- **What you should do**: Check each line of the data for "drugs", then give the number of lines that have it, without any other words.

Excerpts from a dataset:
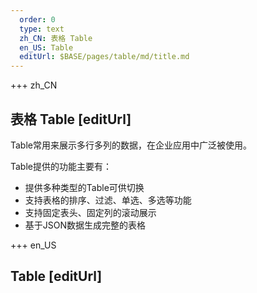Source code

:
 ```yaml
---   
  order: 0
  type: text
  zh_CN: 表格 Table
  en_US: Table
  editUrl: $BASE/pages/table/md/title.md
---      
```


+++  zh_CN
## 表格 Table [editUrl]    
Table常用来展示多行多列的数据，在企业应用中广泛被使用。

Table提供的功能主要有：  

- 提供多种类型的Table可供切换
- 支持表格的排序、过滤、单选、多选等功能
- 支持固定表头、固定列的滚动展示
- 基于JSON数据生成完整的表格

+++ en_US
## Table [editUrl]  

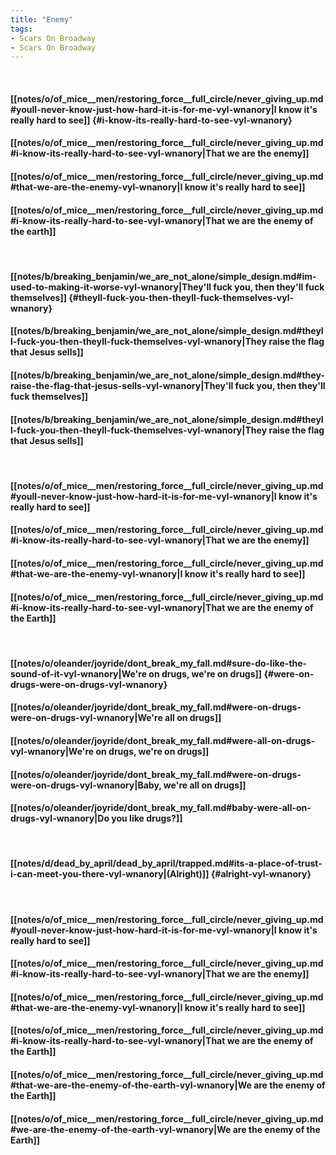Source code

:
 ```yaml
---
title: "Enemy"
tags:
- Scars On Broadway
- Scars On Broadway
---
```

&nbsp;
#### [[notes/o/of_mice__men/restoring_force__full_circle/never_giving_up.md#youll-never-know-just-how-hard-it-is-for-me-vyl-wnanory|I know it's really hard to see]] {#i-know-its-really-hard-to-see-vyl-wnanory}
#### [[notes/o/of_mice__men/restoring_force__full_circle/never_giving_up.md#i-know-its-really-hard-to-see-vyl-wnanory|That we are the enemy]]
#### [[notes/o/of_mice__men/restoring_force__full_circle/never_giving_up.md#that-we-are-the-enemy-vyl-wnanory|I know it's really hard to see]]
#### [[notes/o/of_mice__men/restoring_force__full_circle/never_giving_up.md#i-know-its-really-hard-to-see-vyl-wnanory|That we are the enemy of the earth]]
&nbsp;
#### [[notes/b/breaking_benjamin/we_are_not_alone/simple_design.md#im-used-to-making-it-worse-vyl-wnanory|They'll fuck you, then they'll fuck themselves]] {#theyll-fuck-you-then-theyll-fuck-themselves-vyl-wnanory}
#### [[notes/b/breaking_benjamin/we_are_not_alone/simple_design.md#theyll-fuck-you-then-theyll-fuck-themselves-vyl-wnanory|They raise the flag that Jesus sells]]
#### [[notes/b/breaking_benjamin/we_are_not_alone/simple_design.md#they-raise-the-flag-that-jesus-sells-vyl-wnanory|They'll fuck you, then they'll fuck themselves]]
#### [[notes/b/breaking_benjamin/we_are_not_alone/simple_design.md#theyll-fuck-you-then-theyll-fuck-themselves-vyl-wnanory|They raise the flag that Jesus sells]]
&nbsp;
#### [[notes/o/of_mice__men/restoring_force__full_circle/never_giving_up.md#youll-never-know-just-how-hard-it-is-for-me-vyl-wnanory|I know it's really hard to see]]
#### [[notes/o/of_mice__men/restoring_force__full_circle/never_giving_up.md#i-know-its-really-hard-to-see-vyl-wnanory|That we are the enemy]]
#### [[notes/o/of_mice__men/restoring_force__full_circle/never_giving_up.md#that-we-are-the-enemy-vyl-wnanory|I know it's really hard to see]]
#### [[notes/o/of_mice__men/restoring_force__full_circle/never_giving_up.md#i-know-its-really-hard-to-see-vyl-wnanory|That we are the enemy of the Earth]]
&nbsp;
#### [[notes/o/oleander/joyride/dont_break_my_fall.md#sure-do-like-the-sound-of-it-vyl-wnanory|We're on drugs, we're on drugs]] {#were-on-drugs-were-on-drugs-vyl-wnanory}
#### [[notes/o/oleander/joyride/dont_break_my_fall.md#were-on-drugs-were-on-drugs-vyl-wnanory|We're all on drugs]]
#### [[notes/o/oleander/joyride/dont_break_my_fall.md#were-all-on-drugs-vyl-wnanory|We're on drugs, we're on drugs]]
#### [[notes/o/oleander/joyride/dont_break_my_fall.md#were-on-drugs-were-on-drugs-vyl-wnanory|Baby, we're all on drugs]]
#### [[notes/o/oleander/joyride/dont_break_my_fall.md#baby-were-all-on-drugs-vyl-wnanory|Do you like drugs?]]
&nbsp;
#### [[notes/d/dead_by_april/dead_by_april/trapped.md#its-a-place-of-trust-i-can-meet-you-there-vyl-wnanory|(Alright)]] {#alright-vyl-wnanory}
&nbsp;
#### [[notes/o/of_mice__men/restoring_force__full_circle/never_giving_up.md#youll-never-know-just-how-hard-it-is-for-me-vyl-wnanory|I know it's really hard to see]]
#### [[notes/o/of_mice__men/restoring_force__full_circle/never_giving_up.md#i-know-its-really-hard-to-see-vyl-wnanory|That we are the enemy]]
#### [[notes/o/of_mice__men/restoring_force__full_circle/never_giving_up.md#that-we-are-the-enemy-vyl-wnanory|I know it's really hard to see]]
#### [[notes/o/of_mice__men/restoring_force__full_circle/never_giving_up.md#i-know-its-really-hard-to-see-vyl-wnanory|That we are the enemy of the Earth]]
#### [[notes/o/of_mice__men/restoring_force__full_circle/never_giving_up.md#that-we-are-the-enemy-of-the-earth-vyl-wnanory|We are the enemy of the Earth]]
#### [[notes/o/of_mice__men/restoring_force__full_circle/never_giving_up.md#we-are-the-enemy-of-the-earth-vyl-wnanory|We are the enemy of the Earth]]
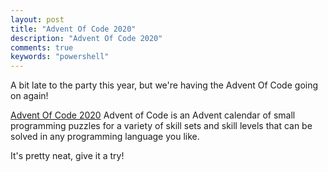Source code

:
```yaml
---
layout: post
title: "Advent Of Code 2020"
description: "Advent Of Code 2020"
comments: true
keywords: "powershell"
---
```

A bit late to the party this year, but we're having the Advent Of Code going on again!

[Advent Of Code 2020](https://adventofcode.com)
Advent of Code is an Advent calendar of small programming puzzles for a variety of skill sets and skill levels that can be solved in any programming language you like.

It's pretty neat, give it a try! 
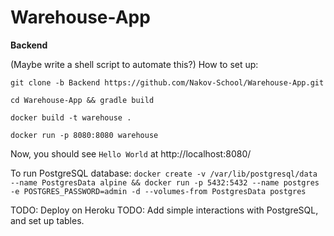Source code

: # Warehouse-App

**Backend**

(Maybe write a shell script to automate this?)
How to set up:

```git clone -b Backend https://github.com/Nakov-School/Warehouse-App.git```

```cd Warehouse-App && gradle build```

```docker build -t warehouse .```

```docker run -p 8080:8080 warehouse```

Now, you should see `Hello World` at http://localhost:8080/

To run PostgreSQL database:
```docker create -v /var/lib/postgresql/data --name PostgresData alpine && docker run -p 5432:5432 --name postgres -e POSTGRES_PASSWORD=admin -d --volumes-from PostgresData postgres```

TODO: Deploy on Heroku
TODO: Add simple interactions with PostgreSQL, and set up tables.
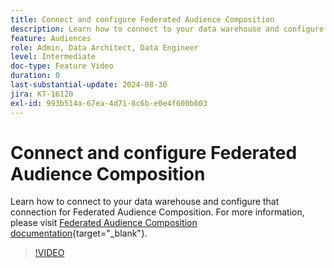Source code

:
 ```yaml
---
title: Connect and configure Federated Audience Composition
description: Learn how to connect to your data warehouse and configure that connection for Federated Audience Composition.
feature: Audiences
role: Admin, Data Architect, Data Engineer
level: Intermediate
doc-type: Feature Video
duration: 0
last-substantial-update: 2024-08-30
jira: KT-16120
exl-id: 993b514a-67ea-4d71-8c6b-e0e4f600b603
---
```

# Connect and configure Federated Audience Composition

Learn how to connect to your data warehouse and configure that connection for Federated Audience Composition. For more information, please visit [Federated Audience Composition documentation](https://experienceleague.adobe.com/en/docs/federated-audience-composition/using/home){target="_blank"}.

>[!VIDEO](https://video.tv.adobe.com/v/3433246/?learn=on)
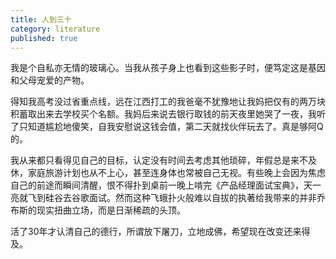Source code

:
 ```yaml
---
title: 人到三十
category: literature
published: true
---
```


我是个自私亦无情的玻璃心。当我从孩子身上也看到这些影子时，便笃定这是基因和父母宠爱的产物。

得知我高考没过省重点线，远在江西打工的我爸毫不犹豫地让我妈把仅有的两万块积蓄取出来去学校买个名额。我妈后来说去银行取钱的前天夜里她哭了一夜，我听了只知道尴尬地傻笑，自我安慰说这钱会值，第二天就找伙伴玩去了。真是够阿Q的。

我从来都只看得见自己的目标，认定没有时间去考虑其他琐碎，年假总是来不及休，家庭旅游计划也从不上心，甚至连身体也常被自己无视。有些晚上会因为焦虑自己的前途而瞬间清醒，恨不得扑到桌前一晚上啃完《产品经理面试宝典》，天一亮就飞到硅谷去谷歌面试。然而这种飞蛾扑火般难以自拔的执著给我带来的并非乔布斯的现实扭曲立场，而是日渐稀疏的头顶。

活了30年才认清自己的德行，所谓放下屠刀，立地成佛，希望现在改变还来得及。

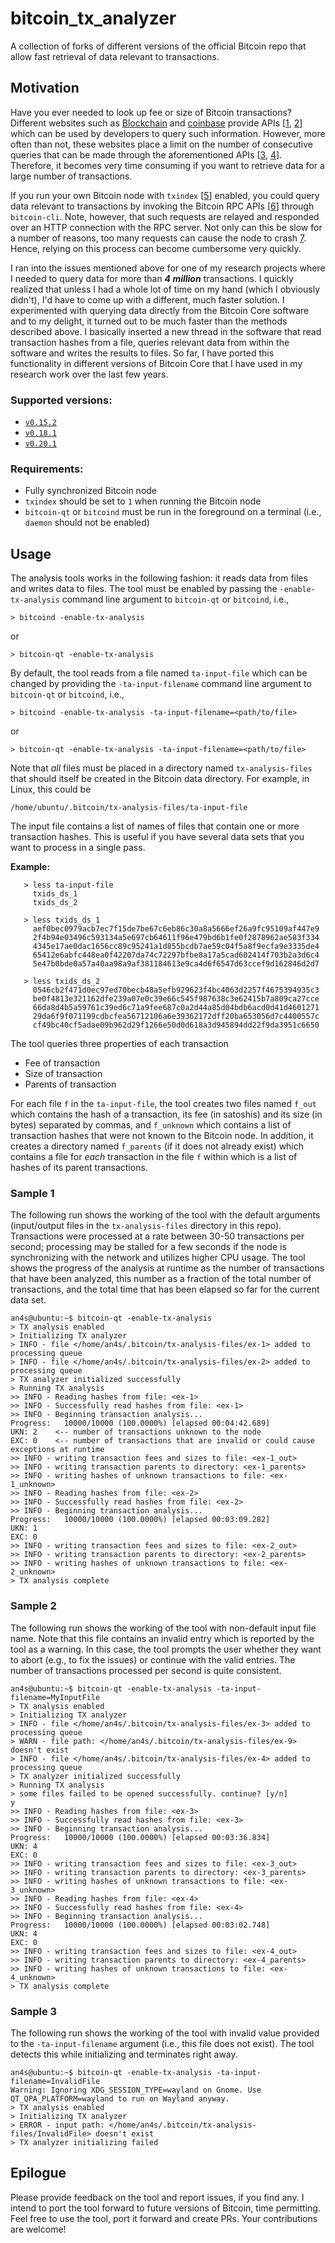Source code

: # bitcoin_tx_analyzer
A collection of forks of different versions of the official Bitcoin repo that allow fast retrieval of data relevant to transactions.

## Motivation

Have you ever needed to look up fee or size of Bitcoin transactions? Different websites such as [Blockchain](https://www.blockchain.com/) and [coinbase](https://developers.coinbase.com/) provide APIs [[1](https://www.blockchain.com/api), [2](https://developers.coinbase.com/api/v2)] which can be used by developers to query such information. However, more often than not, these websites place a limit on the number of consecutive queries that can be made through the aforementioned APIs [[3](https://www.blockchain.com/api/q), [4](https://developers.coinbase.com/api/v2#rate-limiting)]. Therefore, it becomes very time consuming if you want to retrieve data for a large number of transactions.

If you run your own Bitcoin node with `txindex` [[5](https://bitcoin.stackexchange.com/a/35708)] enabled, you could query data relevant to transactions by invoking the Bitcoin RPC APIs [[6](https://developer.bitcoin.org/reference/rpc/)] through `bitcoin-cli`. Note, however, that such requests are relayed and responded over an HTTP connection with the RPC server. Not only can this be slow for a number of reasons, too many requests can cause the node to crash [7](https://github.com/bitcoin/bitcoin/blob/master/doc/JSON-RPC-interface.md#limitations). Hence, relying on this process can become cumbersome very quickly.

I ran into the issues mentioned above for one of my research projects where I needed to query data for more than _**4 million**_ transactions. I quickly realized that unless I had a whole lot of time on my hand (which I obviously didn't), I'd  have to come up with a different, much faster solution. I experimented with querying data directly from the Bitcoin Core software and to my delight, it turned out to be much faster than the methods described above. I basically inserted a new thread in the software that read transaction hashes from a file, queries relevant data from within the software and writes the results to files. So far, I have ported this functionality in different versions of Bitcoin Core that I have used in my research work over the last few years.

### Supported versions:

- [`v0.15.2`](https://github.com/an4s/bitcoin_tx_analyzer_v0.15.2)
- [`v0.18.1`](https://github.com/an4s/bitcoin_tx_analyzer_v0.18.1)
- [`v0.20.1`](https://github.com/an4s/bitcoin_tx_analyzer_v0.20.1)

### Requirements:

- Fully synchronized Bitcoin node
- `txindex` should be set to `1` when running the Bitcoin node
- `bitcoin-qt` or `bitcoind` must be run in the foreground on a terminal (i.e., `daemon` should not be enabled)

## Usage

The analysis tools works in the following fashion: it reads data from files and writes data to files. The tool must be enabled by passing the `-enable-tx-analysis` command line argument to `bitcoin-qt` or `bitcoind`, i.e.,

```> bitcoind -enable-tx-analysis```

or

```> bitcoin-qt -enable-tx-analysis```

By default, the tool reads from a file named `ta-input-file` which can be changed by providing the `-ta-input-filename` command line argument to `bitcoin-qt` or `bitcoind`, i.e.,

```> bitcoind -enable-tx-analysis -ta-input-filename=<path/to/file>```

or

```> bitcoin-qt -enable-tx-analysis -ta-input-filename=<path/to/file>```

Note that _all_ files must be placed in a directory named `tx-analysis-files` that should itself be created in the Bitcoin data directory. For example, in Linux, this could be

```/home/ubuntu/.bitcoin/tx-analysis-files/ta-input-file```

The input file contains a list of names of files that contain one or more transaction hashes. This is useful if you have several data sets that you want to process in a single pass.

**Example:**

```
   > less ta-input-file
     txids_ds_1
     txids_ds_2
```

```
   > less txids_ds_1
     aef0bec0979acb7ec7f15de7be67c6eb86c30a8a5666ef26a9fc95109af447e9
     2f4b94e03496c593134a5e697cb64611f96e479bd6b1fe0f2878962ae583f334
     4345e17ae0dac1656cc89c95241a1d855bcdb7ae59c04f5a8f9ecfa9e3335de4
     65412e6abfc448ea0f42207da74c72297bfbe8a17a5cad602414f703b2a3d6c4
     5e47b0bde0a57a40aa98a9af381184613e9ca4d6f6547d63ccef9d162846d2d7
```

```
   > less txids_ds_2
     0546cb2f471d0ec97ed70becb48a5efb929623f4bc4063d2257f4675394935c3
     be0f4813e321162dfe239a07e0c39e66c545f987638c3e62415b7a809ca27cce
     66da8d4b5a59761c39ed6c71a9fee687c0a2d44a85d04bdb6acd0d41d4601271
     29da6f9f071199cdbcfea56712106a6e39362172dff20ba653056d7c4400557c
     cf49bc40cf5adae09b962d29f1266e50d0d618a3d945894dd22f9da3951c6650
```

The tool queries three properties of each transaction
- Fee of transaction
- Size of transaction
- Parents of transaction

For each file `f` in the `ta-input-file`, the tool creates two files named `f_out` which contains the hash of a transaction, its fee (in satoshis) and its size (in bytes) separated by commas, and `f_unknown` which contains a list of transaction hashes that were not known to the Bitcoin node. In addition, it creates a directory named `f_parents` (if it does not already exist) which contains a file for _each_ transaction in the file `f` within which is a list of hashes of its parent transactions.

### Sample 1

The following run shows the working of the tool with the default arguments (input/output files in the `tx-analysis-files` directory in this repo). Transactions were processed at a rate between 30-50 transactions per second; processing may be stalled for a few seconds if the node is synchronizing with the network and utilizes higher CPU usage. The tool shows the progress of the analysis at runtime as the number of transactions that have been analyzed, this number as a fraction of the total number of transactions, and the total time that has been elapsed so far for the current data set.

```
an4s@ubuntu:~$ bitcoin-qt -enable-tx-analysis
> TX analysis enabled
> Initializing TX analyzer
> INFO - file </home/an4s/.bitcoin/tx-analysis-files/ex-1> added to processing queue
> INFO - file </home/an4s/.bitcoin/tx-analysis-files/ex-2> added to processing queue
> TX analyzer initialized successfully
> Running TX analysis
>> INFO - Reading hashes from file: <ex-1>
>> INFO - Successfully read hashes from file: <ex-1>
>> INFO - Beginning transaction analysis...
Progress:	10000/10000 (100.0000%) [elapsed 00:04:42.689]
UKN: 2    <-- number of transactions unknown to the node
EXC: 0    <-- number of transactions that are invalid or could cause exceptions at runtime
>> INFO - writing transaction fees and sizes to file: <ex-1_out>
>> INFO - writing transaction parents to directory: <ex-1_parents>
>> INFO - writing hashes of unknown transactions to file: <ex-1_unknown>
>> INFO - Reading hashes from file: <ex-2>
>> INFO - Successfully read hashes from file: <ex-2>
>> INFO - Beginning transaction analysis...
Progress:	10000/10000 (100.0000%) [elapsed 00:03:09.282]
UKN: 1
EXC: 0
>> INFO - writing transaction fees and sizes to file: <ex-2_out>
>> INFO - writing transaction parents to directory: <ex-2_parents>
>> INFO - writing hashes of unknown transactions to file: <ex-2_unknown>
> TX analysis complete
```

### Sample 2

The following run shows the working of the tool with non-default input file name. Note that this file contains an invalid entry which is reported by the tool as a warning. In this case, the tool prompts the user whether they want to abort (e.g., to fix the issues) or continue with the valid entries. The number of transactions processed per second is quite consistent.

```
an4s@ubuntu:~$ bitcoin-qt -enable-tx-analysis -ta-input-filename=MyInputFile
> TX analysis enabled
> Initializing TX analyzer
> INFO - file </home/an4s/.bitcoin/tx-analysis-files/ex-3> added to processing queue
> WARN - file path: </home/an4s/.bitcoin/tx-analysis-files/ex-9> doesn't exist
> INFO - file </home/an4s/.bitcoin/tx-analysis-files/ex-4> added to processing queue
> TX analyzer initialized successfully
> Running TX analysis
> some files failed to be opened successfully. continue? [y/n]
y
>> INFO - Reading hashes from file: <ex-3>
>> INFO - Successfully read hashes from file: <ex-3>
>> INFO - Beginning transaction analysis...
Progress:	10000/10000 (100.0000%) [elapsed 00:03:36.834]
UKN: 4
EXC: 0
>> INFO - writing transaction fees and sizes to file: <ex-3_out>
>> INFO - writing transaction parents to directory: <ex-3_parents>
>> INFO - writing hashes of unknown transactions to file: <ex-3_unknown>
>> INFO - Reading hashes from file: <ex-4>
>> INFO - Successfully read hashes from file: <ex-4>
>> INFO - Beginning transaction analysis...
Progress:	10000/10000 (100.0000%) [elapsed 00:03:02.748]
UKN: 4
EXC: 0
>> INFO - writing transaction fees and sizes to file: <ex-4_out>
>> INFO - writing transaction parents to directory: <ex-4_parents>
>> INFO - writing hashes of unknown transactions to file: <ex-4_unknown>
> TX analysis complete
```

### Sample 3

The following run shows the working of the tool with invalid value provided to the `-ta-input-filename` argument (i.e., this file does not exist). The tool detects this while initializing and terminates right away.

```
an4s@ubuntu:~$ bitcoin-qt -enable-tx-analysis -ta-input-filename=InvalidFile
Warning: Ignoring XDG_SESSION_TYPE=wayland on Gnome. Use QT_QPA_PLATFORM=wayland to run on Wayland anyway.
> TX analysis enabled
> Initializing TX analyzer
> ERROR - input path: </home/an4s/.bitcoin/tx-analysis-files/InvalidFile> doesn't exist
> TX analyzer initializing failed
```

## Epilogue

Please provide feedback on the tool and report issues, if you find any. I intend to port the tool forward to future versions of Bitcoin, time permitting. Feel free to use the tool, port it forward and create PRs. Your contributions are welcome!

- **Answer below**: 5